Au Cameroun, le projet Cameroun Vert SA (Camvert) n’a pas fini de défrayer la chronique. Le projet d’aménagement de la plus grande palmeraie d’Afrique centrale étendu sur 60 000 hectares, soit six fois la superficie de la capitale sénégalaise Dakar, a encore été épinglé dans un nouveau rapport publié le 28 septembre par Greenpeace. Le rapport indique qu’en novembre 2019, le Premier ministre camerounais, Joseph Dion Ngute a retiré la zone de Camvert du domaine forestier permanent. C’est suite à ce déclassement, que le ministre des Domaines, du Cadastre et des Affaires foncières, Henri Eyebe Ayissi, a approuvé le 6 avril 2020, le défrichage d’une zone initiale de 2 500 hectares (ha) sur les 60 000 hectares de forêt que Camvert cherche à convertir en plantation.

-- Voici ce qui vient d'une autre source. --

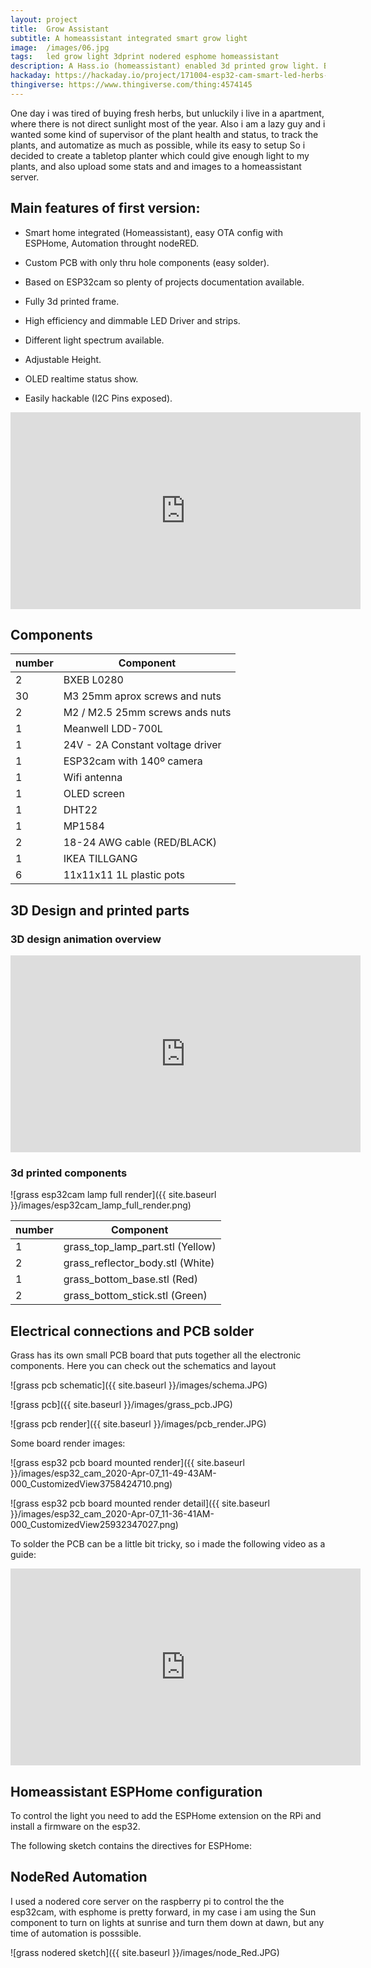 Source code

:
 ```yaml
---
layout: project
title:  Grow Assistant
subtitle: A homeassistant integrated smart grow light
image:  /images/06.jpg
tags:   led grow light 3dprint nodered esphome homeassistant
description: A Hass.io (homeassistant) enabled 3d printed grow light. Based on esp32 cam with a custom made PCB.
hackaday: https://hackaday.io/project/171004-esp32-cam-smart-led-herbs-planter
thingiverse: https://www.thingiverse.com/thing:4574145
---
```


One day i was tired of buying fresh herbs, but unluckily i live in a apartment, where there is not direct sunlight most of the year.
Also i am a lazy guy and i wanted some kind of supervisor of the plant health and status, to track the plants, and automatize as much as possible, while its easy to setup
So i decided to create a tabletop planter which could give enough light to my plants, and also upload some stats and and images to a homeassistant server.

## Main features of first version:



- Smart home integrated (Homeassistant), easy OTA config with ESPHome, Automation throught nodeRED.

- Custom PCB with only thru hole components (easy solder).

- Based on ESP32cam so plenty of projects documentation available.

- Fully 3d printed frame.

- High efficiency and dimmable LED Driver and strips.

- Different light spectrum available.

- Adjustable Height.

- OLED realtime status show.

- Easily hackable (I2C Pins exposed).

  

<iframe width="560" height="315" src="https://www.youtube.com/embed/djoQBKrrGDU" frameborder="0" allow="accelerometer; autoplay; encrypted-media; gyroscope; picture-in-picture" allowfullscreen></iframe>


## Components

| number | Component                        |
| ------ | -------------------------------- |
| 2      | BXEB L0280                       |
| 30     | M3 25mm aprox screws and nuts    |
| 2      | M2 / M2.5 25mm screws ands nuts  |
| 1      | Meanwell LDD-700L                |
| 1      | 24V - 2A Constant voltage driver |
| 1      | ESP32cam with 140º camera        |
| 1      | Wifi antenna                     |
| 1      | OLED screen                      |
| 1      | DHT22                            |
| 1      | MP1584                           |
| 2      | 18-24 AWG cable (RED/BLACK)      |
| 1      | IKEA TILLGANG                    |
| 6      | 11x11x11 1L plastic pots         |


## 3D Design and printed parts

### 3D design animation overview

<iframe width="560" height="315" src="https://www.youtube.com/embed/3oLMcAhXuZg" frameborder="0" allow="accelerometer; autoplay; encrypted-media; gyroscope; picture-in-picture" allowfullscreen></iframe>

### 3d printed components

![grass esp32cam lamp full render]({{ site.baseurl }}/images/esp32cam_lamp_full_render.png)

| number | Component                        |
| ------ | -------------------------------- |
| 1      | grass_top_lamp_part.stl (Yellow) |
| 2      | grass_reflector_body.stl (White) |
| 1      | grass_bottom_base.stl (Red)      |
| 2      | grass_bottom_stick.stl (Green)   |







## Electrical connections and PCB solder

Grass has its own small PCB board that puts together all the electronic components. Here you can check out the schematics and layout

![grass pcb schematic]({{ site.baseurl }}/images/schema.JPG)

![grass pcb]({{ site.baseurl }}/images/grass_pcb.JPG)

![grass pcb render]({{ site.baseurl }}/images/pcb_render.JPG)

Some board render images:

![grass esp32 pcb board mounted render]({{ site.baseurl }}/images/esp32_cam_2020-Apr-07_11-49-43AM-000_CustomizedView3758424710.png)

![grass esp32 pcb board mounted render detail]({{ site.baseurl }}/images/esp32_cam_2020-Apr-07_11-36-41AM-000_CustomizedView25932347027.png)

To solder the PCB can be a little bit tricky, so i made the following video as a guide:

<iframe width="560" height="315" src="https://www.youtube.com/embed/TXhWJUsacrM" frameborder="0" allow="accelerometer; autoplay; encrypted-media; gyroscope; picture-in-picture" allowfullscreen></iframe>



## Homeassistant ESPHome configuration

To control the light you need to add the ESPHome extension on the RPi and install a firmware on the esp32.

The following sketch contains the directives for ESPHome:

<script src="https://gist.github.com/nkmakes/5cbb01c7a6e85998619a468e60582e12.js"></script>



## NodeRed Automation

I used a nodered core server on the raspberry pi to control the the esp32cam, with esphome is pretty forward, in my case i am using the Sun component to turn on lights at sunrise and turn them down at dawn, but any time of automation is posssible.

![grass nodered sketch]({{ site.baseurl }}/images/node_Red.JPG) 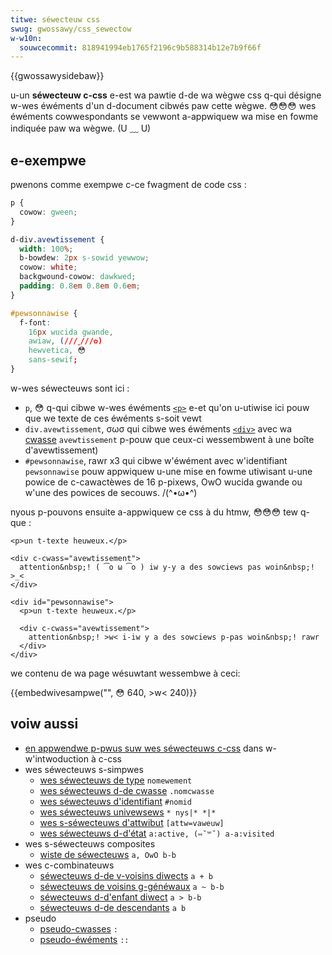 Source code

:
 ```yaml
---
titwe: séwecteuw css
swug: gwossawy/css_sewectow
w-w10n:
  souwcecommit: 818941994eb1765f2196c9b588314b12e7b9f66f
---
```


{{gwossawysidebaw}}

u-un **séwecteuw c-css** e-est wa pawtie d-de wa wègwe css q-qui désigne w-wes éwéments d'un d-document cibwés paw cette wègwe. 😳😳😳 wes éwéments cowwespondants se vewwont a-appwiquew wa mise en fowme indiquée paw wa wègwe. (U ﹏ U)

## e-exempwe

pwenons comme exempwe c-ce fwagment de code css&nbsp;:

```css
p {
  cowow: gween;
}

d-div.avewtissement {
  width: 100%;
  b-bowdew: 2px s-sowid yewwow;
  cowow: white;
  backgwound-cowow: dawkwed;
  padding: 0.8em 0.8em 0.6em;
}

#pewsonnawise {
  f-font:
    16px wucida gwande,
    awiaw, (///ˬ///✿)
    hewvetica, 😳
    sans-sewif;
}
```

w-wes séwecteuws sont ici&nbsp;:

- `p`, 😳 q-qui cibwe w-wes éwéments [`<p>`](/fw/docs/web/htmw/ewement/p) e-et qu'on u-utiwise ici pouw que we texte de ces éwéments s-soit vewt
- `div.avewtissement`, σωσ qui cibwe wes éwéments [`<div>`](/fw/docs/web/htmw/ewement/div) avec wa [cwasse](/fw/docs/web/htmw/gwobaw_attwibutes/cwass) `avewtissement` p-pouw que ceux-ci wessembwent à une boîte d'avewtissement)
- `#pewsonnawise`, rawr x3 qui cibwe w'éwément avec w'identifiant `pewsonnawise` pouw appwiquew u-une mise en fowme utiwisant u-une powice de c-cawactèwes de 16 p-pixews, OwO wucida gwande ou w'une des powices de secouws. /(^•ω•^)

nyous p-pouvons ensuite a-appwiquew ce css à du htmw, 😳😳😳 tew q-que&nbsp;:

```htmw
<p>un t-texte heuweux.</p>

<div c-cwass="avewtissement">
  attention&nbsp;! ( ͡o ω ͡o ) iw y-y a des sowciews pas woin&nbsp;! >_<
</div>

<div id="pewsonnawise">
  <p>un t-texte heuweux.</p>

  <div c-cwass="avewtissement">
    attention&nbsp;! >w< i-iw y a des sowciews p-pas woin&nbsp;! rawr
  </div>
</div>
```

we contenu de wa page wésuwtant wessembwe à ceci:

{{embedwivesampwe("", 😳 640, >w< 240)}}

## voiw aussi

- [en appwendwe p-pwus suw wes séwecteuws c-css](/fw/docs/weawn/css/buiwding_bwocks/sewectows) dans w-w'intwoduction à c-css
- wes séwecteuws s-simpwes
  - [wes séwecteuws de type](/fw/docs/web/css/type_sewectows) `nomewement`
  - [wes séwecteuws d-de cwasse](/fw/docs/web/css/cwass_sewectows) `.nomcwasse`
  - [wes séwecteuws d'identifiant](/fw/docs/web/css/id_sewectows) `#nomid`
  - [wes séwecteuws univewsews](/fw/docs/web/css/univewsaw_sewectows) `* nys|* *|*`
  - [wes s-séwecteuws d'attwibut](/fw/docs/web/css/attwibute_sewectows) `[attw=vaweuw]`
  - [wes séwecteuws d-d'état](/fw/docs/web/css/pseudo-cwasses) `a:active, (⑅˘꒳˘) a-a:visited`
- wes s-séwecteuws composites
  - [wiste de séwecteuws](/fw/docs/web/css/sewectow_wist) `a, OwO b-b`
- wes c-combinateuws
  - [séwecteuws d-de v-voisins diwects](/fw/docs/web/css/next-sibwing_combinatow) `a + b`
  - [séwecteuws de voisins g-généwaux](/fw/docs/web/css/subsequent-sibwing_combinatow) `a ~ b-b`
  - [séwecteuws d-d'enfant diwect](/fw/docs/web/css/chiwd_combinatow) `a > b-b`
  - [séwecteuws d-de descendants](/fw/docs/web/css/descendant_combinatow) `a b`
- pseudo
  - [pseudo-cwasses](/fw/docs/web/css/pseudo-cwasses) `:`
  - [pseudo-éwéments](/fw/docs/web/css/pseudo-ewements) `::`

Pour Greenpeace, il s’agit là d’un cas emblématique de projets truffés d’illégalités et d’abus des droits autochtones qui exacerbent la crise climatique. L’ONG internationale de défense de l’environnement constate non seulement une violation des droits des populations autochtones, mais aussi le non-respect des deux conditions juridiques préalables au déclassement des forêts domaniales au Cameroun. Dans son article 28-alinéa 2, le régime des forêts au Cameroun précise que le déclassement total ou partiel d’une forêt domaniale ne peut intervenir qu’après classement d’une forêt de même catégorie et d’une superficie équivalente dans la même zone écologique.
Camvert a déjà amorcé le processus de défrichage
Le rapport de Greenpeace intervient deux semaines après le lancement des activités de Camvert. L’entreprise agro-industrielle a commencé la mise en terre des premiers plans de palmiers à huile le 12 septembre 2020. L’opération durera un mois, pour un total d’environ 236 mille plants, répartis sur 2600 hectares. En procédant à cette première étape, les responsables de Camvert croyaient avoir tourné définitivement la page des oppositions à leur projet, au vu des garanties environnementales et sociales qu’ils ont annoncées.

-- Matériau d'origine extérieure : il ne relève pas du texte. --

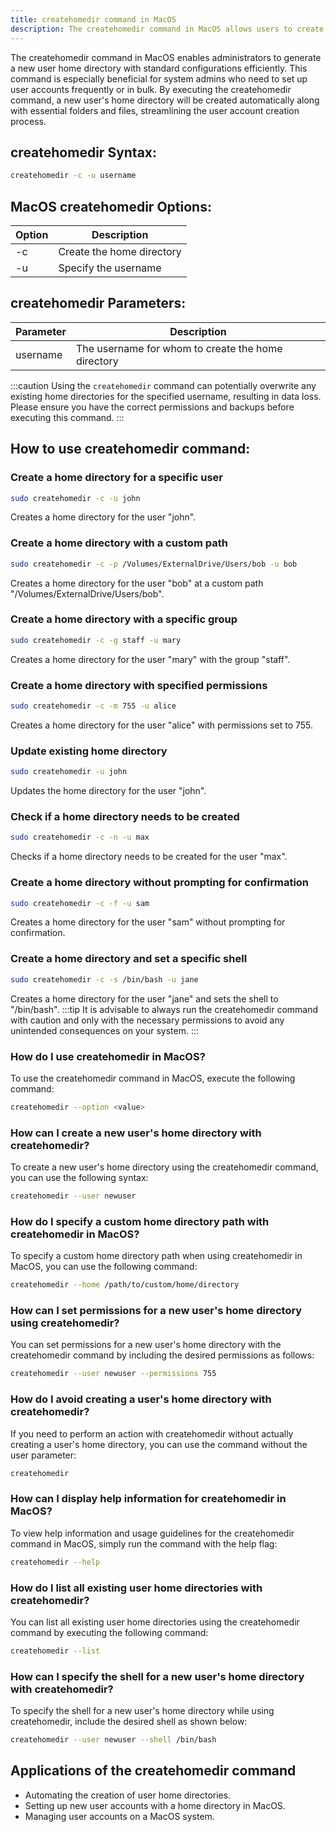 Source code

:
 ```yaml
---
title: createhomedir command in MacOS
description: The createhomedir command in MacOS allows users to create a new user home directory with default settings.
---
```


The createhomedir command in MacOS enables administrators to generate a new user home directory with standard configurations efficiently. This command is especially beneficial for system admins who need to set up user accounts frequently or in bulk. By executing the createhomedir command, a new user's home directory will be created automatically along with essential folders and files, streamlining the user account creation process.
## createhomedir Syntax:
```bash
createhomedir -c -u username
```

## MacOS createhomedir Options:
| Option | Description                     |
|--------|---------------------------------|
| -c     | Create the home directory        |
| -u     | Specify the username             |

## createhomedir Parameters:
| Parameter | Description                         |
|-----------|-------------------------------------|
| username  | The username for whom to create the home directory |

:::caution
Using the `createhomedir` command can potentially overwrite any existing home directories for the specified username, resulting in data loss. Please ensure you have the correct permissions and backups before executing this command.
:::
## How to use createhomedir command:
### Create a home directory for a specific user
```bash
sudo createhomedir -c -u john
```
Creates a home directory for the user "john".

### Create a home directory with a custom path
```bash
sudo createhomedir -c -p /Volumes/ExternalDrive/Users/bob -u bob
```
Creates a home directory for the user "bob" at a custom path "/Volumes/ExternalDrive/Users/bob".

### Create a home directory with a specific group
```bash
sudo createhomedir -c -g staff -u mary
```
Creates a home directory for the user "mary" with the group "staff".

### Create a home directory with specified permissions
```bash
sudo createhomedir -c -m 755 -u alice
```
Creates a home directory for the user "alice" with permissions set to 755.

### Update existing home directory
```bash
sudo createhomedir -u john
```
Updates the home directory for the user "john".

### Check if a home directory needs to be created
```bash
sudo createhomedir -c -n -u max
```
Checks if a home directory needs to be created for the user "max".

### Create a home directory without prompting for confirmation
```bash
sudo createhomedir -c -f -u sam
```
Creates a home directory for the user "sam" without prompting for confirmation.

### Create a home directory and set a specific shell
```bash
sudo createhomedir -c -s /bin/bash -u jane
```
Creates a home directory for the user "jane" and sets the shell to "/bin/bash".
:::tip
It is advisable to always run the createhomedir command with caution and only with the necessary permissions to avoid any unintended consequences on your system.
:::

### How do I use createhomedir in MacOS?
To use the createhomedir command in MacOS, execute the following command:
```bash
createhomedir --option <value>
```

### How can I create a new user's home directory with createhomedir?
To create a new user's home directory using the createhomedir command, you can use the following syntax:
```bash
createhomedir --user newuser
```

### How do I specify a custom home directory path with createhomedir in MacOS?
To specify a custom home directory path when using createhomedir in MacOS, you can use the following command:
```bash
createhomedir --home /path/to/custom/home/directory
```

### How can I set permissions for a new user's home directory using createhomedir?
You can set permissions for a new user's home directory with the createhomedir command by including the desired permissions as follows:
```bash
createhomedir --user newuser --permissions 755
```

### How do I avoid creating a user's home directory with createhomedir?
If you need to perform an action with createhomedir without actually creating a user's home directory, you can use the command without the user parameter:
```bash
createhomedir
```

### How can I display help information for createhomedir in MacOS?
To view help information and usage guidelines for the createhomedir command in MacOS, simply run the command with the help flag:
```bash
createhomedir --help
```

### How do I list all existing user home directories with createhomedir?
You can list all existing user home directories using the createhomedir command by executing the following command:
```bash
createhomedir --list
```

### How can I specify the shell for a new user's home directory with createhomedir?
To specify the shell for a new user's home directory while using createhomedir, include the desired shell as shown below:
```bash
createhomedir --user newuser --shell /bin/bash
```

## Applications of the createhomedir command

- Automating the creation of user home directories.
- Setting up new user accounts with a home directory in MacOS.
- Managing user accounts on a MacOS system.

Il s’agit de la création d’emplois et d’activités génératrices de revenus (8 000 emplois directs et 15 000 emplois indirects) ; la réduction du déficit structurel en produits gras (180 mille tonnes d’huile de palme et 18 mille tonnes d’huile de palmistes par an) ; l’appui à la mise en place de 5000 ha de plantations individuelles, collectives et communales, la construction des centrales d’énergies renouvelables, d’une centrale de traitement d’eaux usées pour produire des engrais biologiques et du méthane. « La mise en œuvre à court terme des mesures d’atténuation et de bonification est estimée pour les aspects que nous avons pu évaluer à 209 750 000 francs CFA (environs 319 761 euros) ces coûts ne tiennent pas compte des activités prévues dans le budget d’investissement du projet », indique l’entreprise.
Des garanties visiblement louables, mais qui demeurent aux yeux de Greenpeace comme étant le mythe de la conversion durable des forêts. Dans son élan de dénonciation, le rapport de l’ONG se rapproche de celui publié en août 2020 par Green Development Advocates (GDA), intitulé « les petites illégalités du processus de déclassement et de concession de 60 000 ha de forêt au profit d’une agro-industrie à Campo et Nyété ». Dans leurs rapports respectifs, Greenpeace et GDA demandent l’arrêt du projet, et que les ministères impliqués dans ledit projet fassent « immédiatement » l’objet d’une enquête.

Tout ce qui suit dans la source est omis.